Yoga and self-defence to help cope with gender-based violence in Montenegro

Date: Monday, December 17, 2018

Women survivors of violence during a yoga class in Podgorica. Photo: courtesy of SOS Nikšić.

A non-governmental organization in Montenegro is using non-traditional approaches to support women survivors of violence.

SOS Nikšić, one of the oldest civil society organizations addressing domestic violence in Montenegro, is partnering with UNDP Montenegro, under the EU–UN Women Regional Programme ‘Implementing Norms, Changing Minds’ to train women on integrated security. The training includes both physical and psychological self-defence techniques. In 2016, they introduced yoga classes as part of their support to survivors.

Located in Niksic, about 55 kilometers north of the capital Podgorica, the organization manages a shelter and is coordinating the recently established National SOS Helpline for domestic violence in Montenegro. Through their protection programme, SOS Niksic provides support for women survivors of violence, including through phone counseling, meals, accommodation and free legal and psychological counseling. In addition, the organization is a licensed organizer of adult education by the Ministry for Education for multiple groups of socially marginalized women.

"Yoga perfectly supports our work with survivors. It is based on a good understanding of the concept of self-power. Yoga helps a survivor to focus her attention on her own strengths and regain energy, and in this way restore control over her life," explains Nataša Međedović, Director of SOS Nikšić.

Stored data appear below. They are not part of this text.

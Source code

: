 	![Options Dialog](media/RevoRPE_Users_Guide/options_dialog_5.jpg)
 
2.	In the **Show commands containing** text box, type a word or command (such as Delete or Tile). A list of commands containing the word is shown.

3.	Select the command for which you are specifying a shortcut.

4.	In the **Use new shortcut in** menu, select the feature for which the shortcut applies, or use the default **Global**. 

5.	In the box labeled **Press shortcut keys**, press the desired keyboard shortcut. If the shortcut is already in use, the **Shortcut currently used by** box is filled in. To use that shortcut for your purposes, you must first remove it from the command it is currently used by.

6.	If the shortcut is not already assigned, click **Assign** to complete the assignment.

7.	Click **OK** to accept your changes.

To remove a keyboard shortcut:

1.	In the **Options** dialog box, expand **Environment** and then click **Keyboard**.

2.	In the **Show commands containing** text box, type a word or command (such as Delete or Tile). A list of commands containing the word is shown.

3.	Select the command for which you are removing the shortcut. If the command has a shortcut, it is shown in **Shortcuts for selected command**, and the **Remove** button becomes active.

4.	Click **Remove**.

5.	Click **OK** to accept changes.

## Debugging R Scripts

“Yoga helps us to realize that we are humans, loved, universally useful and unique beings. This awareness gives us strength to continue with our lives. Yoga also helps to improve muscle and joint flexibility, body coordination, strength and overall fitness, as well as breathing and balance. Knowing self-defence, on the other hand, can be helpful in reducing the risk of aggression and to increase self-confidence,” explains Nikola Ignjatović, the instructor at the shelter.

The programme, which covers methods for physical and psychological self-defence, has brought together both activists and survivors to redefine the concept of women’s power.

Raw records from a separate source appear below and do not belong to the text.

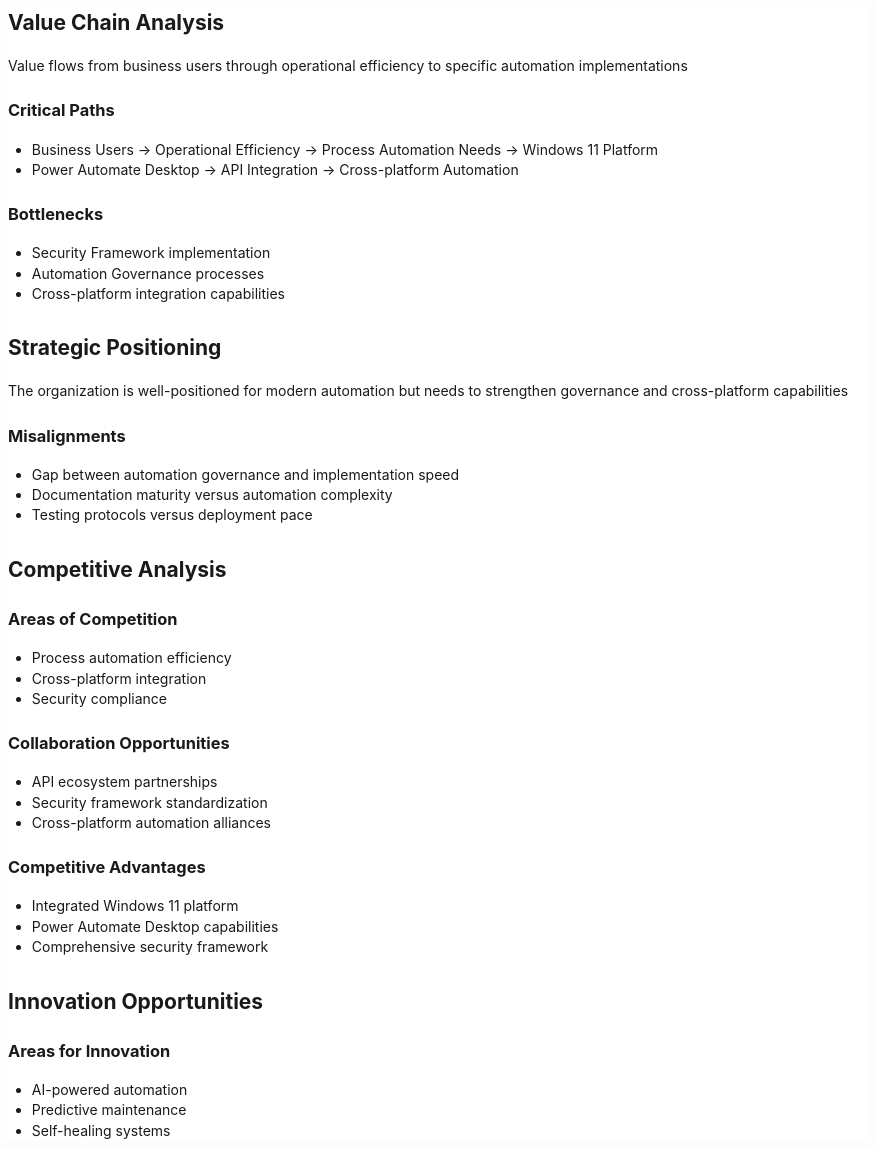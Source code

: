 ## Value Chain Analysis

Value flows from business users through operational efficiency to specific automation implementations

### Critical Paths
- Business Users -> Operational Efficiency -> Process Automation Needs -> Windows 11 Platform
- Power Automate Desktop -> API Integration -> Cross-platform Automation

### Bottlenecks
- Security Framework implementation
- Automation Governance processes
- Cross-platform integration capabilities

## Strategic Positioning

The organization is well-positioned for modern automation but needs to strengthen governance and cross-platform capabilities

### Misalignments
- Gap between automation governance and implementation speed
- Documentation maturity versus automation complexity
- Testing protocols versus deployment pace

## Competitive Analysis

### Areas of Competition
- Process automation efficiency
- Cross-platform integration
- Security compliance

### Collaboration Opportunities
- API ecosystem partnerships
- Security framework standardization
- Cross-platform automation alliances

### Competitive Advantages
- Integrated Windows 11 platform
- Power Automate Desktop capabilities
- Comprehensive security framework

## Innovation Opportunities

### Areas for Innovation
- AI-powered automation
- Predictive maintenance
- Self-healing systems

“During my stay in the shelter, my children and I had a lot of support. I really felt good at the yoga and self-defence classes. I felt full of energy and more confident. Personally, these classes helped me to stay calm. Now I am more disciplined and have started practicing it by myself,” says Tatjana Simović*, a survivor who spent nine months in the shelter.

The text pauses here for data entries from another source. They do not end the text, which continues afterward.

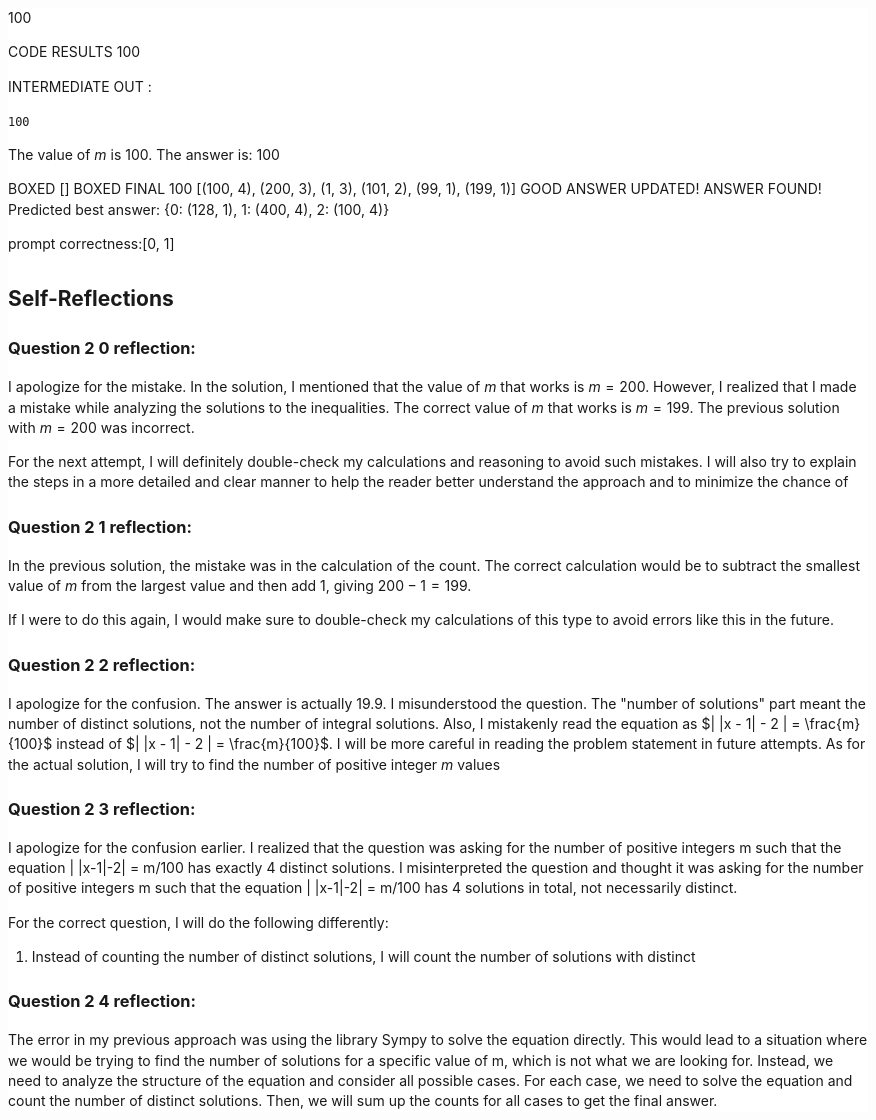 100

CODE RESULTS 100

INTERMEDIATE OUT :
```output
100
```
The value of $m$ is $100$. The answer is: $100$

BOXED []
BOXED FINAL 100
[(100, 4), (200, 3), (1, 3), (101, 2), (99, 1), (199, 1)]
GOOD ANSWER UPDATED!
ANSWER FOUND!
Predicted best answer: {0: (128, 1), 1: (400, 4), 2: (100, 4)}

prompt correctness:[0, 1]

## Self-Reflections

### Question 2 0 reflection:
 I apologize for the mistake. In the solution, I mentioned that the value of $m$ that works is $m=200$. However, I realized that I made a mistake while analyzing the solutions to the inequalities. The correct value of $m$ that works is $m=199$. The previous solution with $m=200$ was incorrect.

For the next attempt, I will definitely double-check my calculations and reasoning to avoid such mistakes. I will also try to explain the steps in a more detailed and clear manner to help the reader better understand the approach and to minimize the chance of
### Question 2 1 reflection:
 In the previous solution, the mistake was in the calculation of the count. The correct calculation would be to subtract the smallest value of $m$ from the largest value and then add 1, giving $200 - 1 = 199$.

If I were to do this again, I would make sure to double-check my calculations of this type to avoid errors like this in the future.
### Question 2 2 reflection:
 I apologize for the confusion. The answer is actually 19.9. I misunderstood the question. The "number of solutions" part meant the number of distinct solutions, not the number of integral solutions. Also, I mistakenly read the equation as $| |x - 1| - 2 | = \frac{m}{100}$ instead of $| |x - 1| - 2 | = \frac{m}{100}$. I will be more careful in reading the problem statement in future attempts. As for the actual solution, I will try to find the number of positive integer $m$ values
### Question 2 3 reflection:
 I apologize for the confusion earlier. I realized that the question was asking for the number of positive integers m such that the equation | |x-1|-2| = m/100 has exactly 4 distinct solutions. I misinterpreted the question and thought it was asking for the number of positive integers m such that the equation | |x-1|-2| = m/100 has 4 solutions in total, not necessarily distinct.

For the correct question, I will do the following differently:

1. Instead of counting the number of distinct solutions, I will count the number of solutions with distinct
### Question 2 4 reflection:
 The error in my previous approach was using the library Sympy to solve the equation directly. This would lead to a situation where we would be trying to find the number of solutions for a specific value of m, which is not what we are looking for. Instead, we need to analyze the structure of the equation and consider all possible cases. For each case, we need to solve the equation and count the number of distinct solutions. Then, we will sum up the counts for all cases to get the final answer.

Ivana Radonjić*, one of the shelter hotline operators, describes the benefits: “I became acquainted with the many advantages of yoga and meditation, which help me to alleviate and channel stress. It has also helped me to develop a greater sense of community and closeness with beneficiaries and colleagues.”

“After these sessions, I feel very relaxed, happy and fulfilled. I learned how to defend myself and to better appreciate myself,” says Dragana Martinović*, another beneficiary of the yoga and self-defence classes.

"UNDP strongly supports innovative approaches to working with survivors of gender-based violence, especially those that are based on empowerment and regaining a sense of self-worth and self-esteem. These are important not only in coping with traumatic experiences and moving forward, but also in making sure that we break the cycle of violence," explains Vanja Šćepović, Gender Programme Coordinator at UNDP Montenegro.